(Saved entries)
------------------------

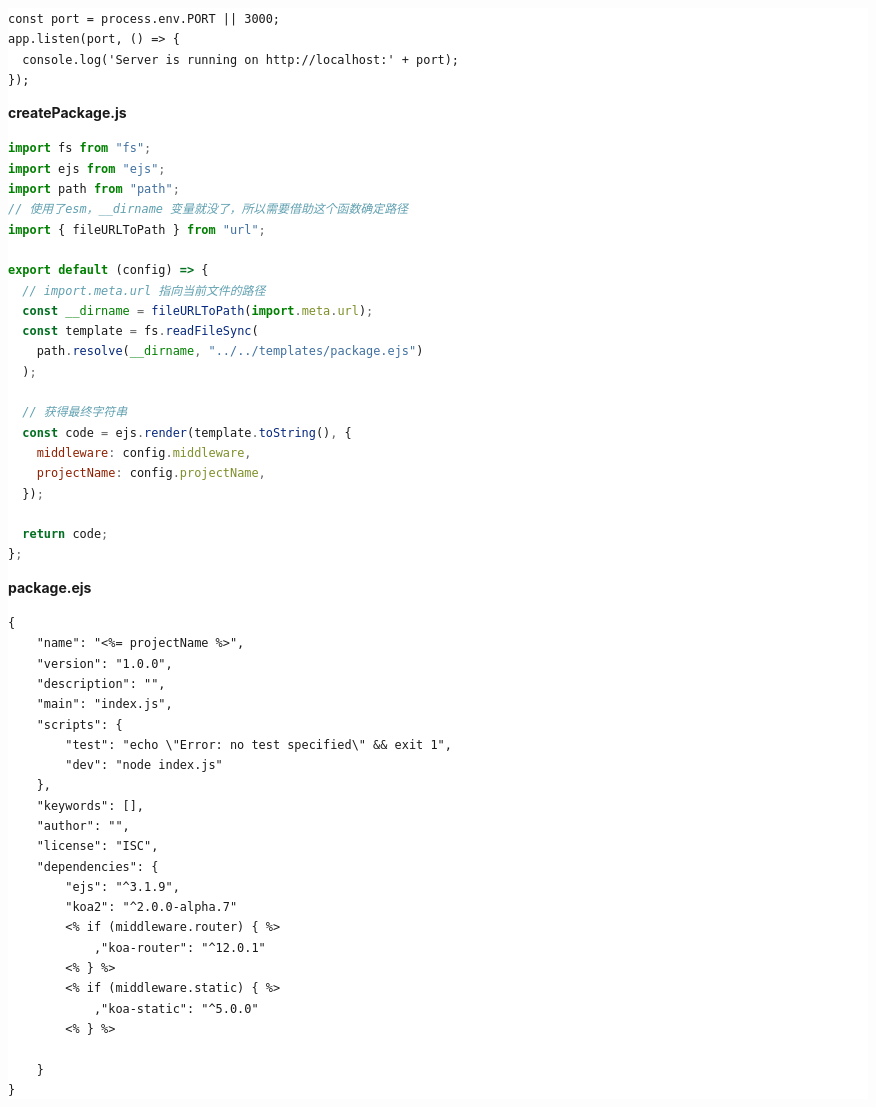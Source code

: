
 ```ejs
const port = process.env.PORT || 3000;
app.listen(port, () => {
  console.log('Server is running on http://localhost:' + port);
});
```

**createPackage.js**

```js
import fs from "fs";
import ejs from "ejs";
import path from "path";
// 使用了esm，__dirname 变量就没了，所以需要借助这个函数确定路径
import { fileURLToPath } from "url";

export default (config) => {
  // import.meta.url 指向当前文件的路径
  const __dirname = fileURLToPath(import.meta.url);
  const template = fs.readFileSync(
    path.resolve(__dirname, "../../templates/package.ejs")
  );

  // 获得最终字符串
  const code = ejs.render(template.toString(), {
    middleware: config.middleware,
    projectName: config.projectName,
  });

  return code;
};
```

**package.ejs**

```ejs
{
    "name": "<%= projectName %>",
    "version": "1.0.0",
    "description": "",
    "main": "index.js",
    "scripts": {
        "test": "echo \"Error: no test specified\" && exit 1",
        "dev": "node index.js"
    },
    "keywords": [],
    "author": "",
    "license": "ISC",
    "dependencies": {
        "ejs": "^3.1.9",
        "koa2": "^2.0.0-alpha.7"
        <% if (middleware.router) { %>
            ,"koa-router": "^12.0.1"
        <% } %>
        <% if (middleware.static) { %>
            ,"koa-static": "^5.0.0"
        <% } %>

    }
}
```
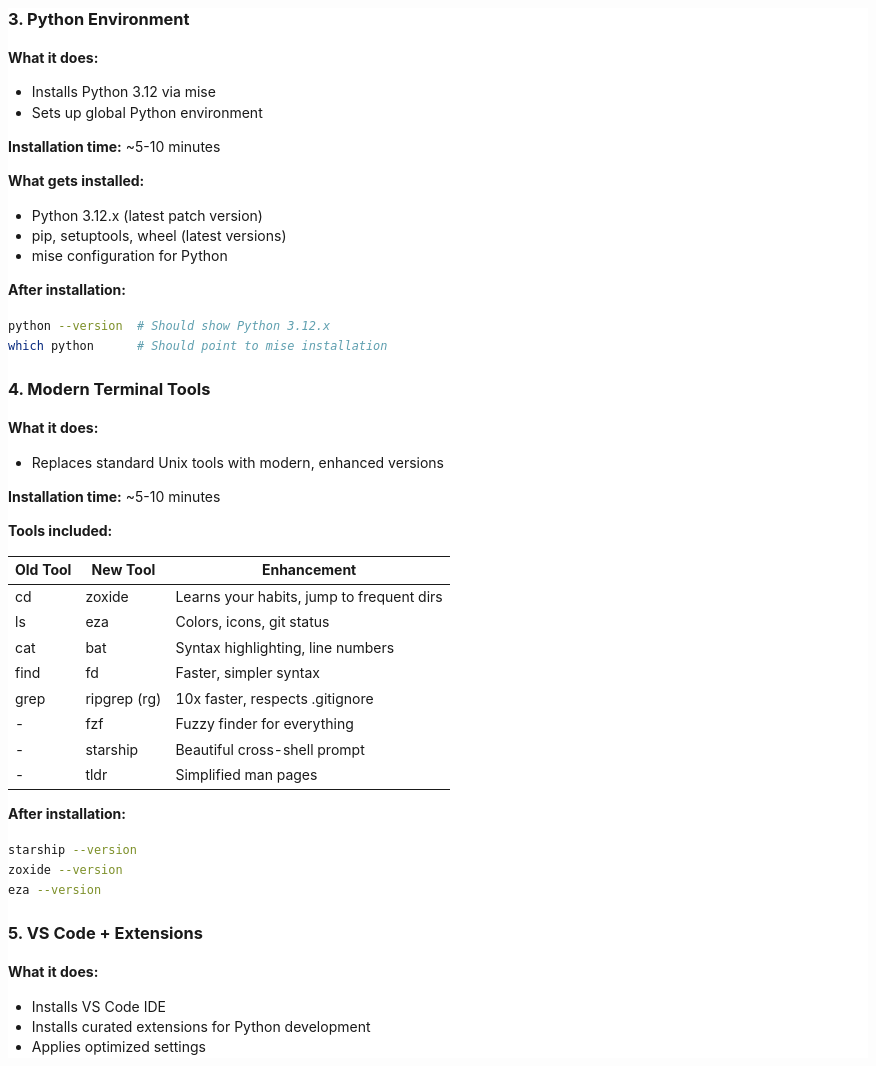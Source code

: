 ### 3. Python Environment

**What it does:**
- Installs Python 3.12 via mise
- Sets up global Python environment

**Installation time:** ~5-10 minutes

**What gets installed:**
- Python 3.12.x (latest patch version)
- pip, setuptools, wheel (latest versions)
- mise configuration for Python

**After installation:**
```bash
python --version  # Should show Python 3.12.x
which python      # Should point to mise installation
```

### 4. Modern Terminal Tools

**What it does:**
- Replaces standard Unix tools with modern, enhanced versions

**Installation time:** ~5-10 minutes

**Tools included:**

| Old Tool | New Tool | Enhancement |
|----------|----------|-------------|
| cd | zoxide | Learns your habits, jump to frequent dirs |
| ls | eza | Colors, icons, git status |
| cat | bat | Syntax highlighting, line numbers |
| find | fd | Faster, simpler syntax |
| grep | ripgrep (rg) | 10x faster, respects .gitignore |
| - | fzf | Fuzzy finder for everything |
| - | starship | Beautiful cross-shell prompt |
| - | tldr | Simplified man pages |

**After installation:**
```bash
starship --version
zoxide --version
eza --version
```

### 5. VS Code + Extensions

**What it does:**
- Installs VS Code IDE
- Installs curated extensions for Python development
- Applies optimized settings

------------------------

- **Exercise description**: Set down all the entries above verbatim, and include none of the pictures.

- **Your solution**:
Source code

:
 ```ejs
const port = process.env.PORT || 3000;
app.listen(port, () => {
  console.log('Server is running on http://localhost:' + port);
});
```

**createPackage.js**

```js
import fs from "fs";
import ejs from "ejs";
import path from "path";
// 使用了esm，__dirname 变量就没了，所以需要借助这个函数确定路径
import { fileURLToPath } from "url";

export default (config) => {
  // import.meta.url 指向当前文件的路径
  const __dirname = fileURLToPath(import.meta.url);
  const template = fs.readFileSync(
    path.resolve(__dirname, "../../templates/package.ejs")
  );

  // 获得最终字符串
  const code = ejs.render(template.toString(), {
    middleware: config.middleware,
    projectName: config.projectName,
  });

  return code;
};
```

**package.ejs**

```ejs
{
    "name": "<%= projectName %>",
    "version": "1.0.0",
    "description": "",
    "main": "index.js",
    "scripts": {
        "test": "echo \"Error: no test specified\" && exit 1",
        "dev": "node index.js"
    },
    "keywords": [],
    "author": "",
    "license": "ISC",
    "dependencies": {
        "ejs": "^3.1.9",
        "koa2": "^2.0.0-alpha.7"
        <% if (middleware.router) { %>
            ,"koa-router": "^12.0.1"
        <% } %>
        <% if (middleware.static) { %>
            ,"koa-static": "^5.0.0"
        <% } %>

    }
}
```
Source code

: ### 3. Python Environment

**What it does:**
- Installs Python 3.12 via mise
- Sets up global Python environment

**Installation time:** ~5-10 minutes

**What gets installed:**
- Python 3.12.x (latest patch version)
- pip, setuptools, wheel (latest versions)
- mise configuration for Python

**After installation:**
```bash
python --version  # Should show Python 3.12.x
which python      # Should point to mise installation
```

### 4. Modern Terminal Tools

**What it does:**
- Replaces standard Unix tools with modern, enhanced versions

**Installation time:** ~5-10 minutes

**Tools included:**

| Old Tool | New Tool | Enhancement |
|----------|----------|-------------|
| cd | zoxide | Learns your habits, jump to frequent dirs |
| ls | eza | Colors, icons, git status |
| cat | bat | Syntax highlighting, line numbers |
| find | fd | Faster, simpler syntax |
| grep | ripgrep (rg) | 10x faster, respects .gitignore |
| - | fzf | Fuzzy finder for everything |
| - | starship | Beautiful cross-shell prompt |
| - | tldr | Simplified man pages |

**After installation:**
```bash
starship --version
zoxide --version
eza --version
```

### 5. VS Code + Extensions

**What it does:**
- Installs VS Code IDE
- Installs curated extensions for Python development
- Applies optimized settings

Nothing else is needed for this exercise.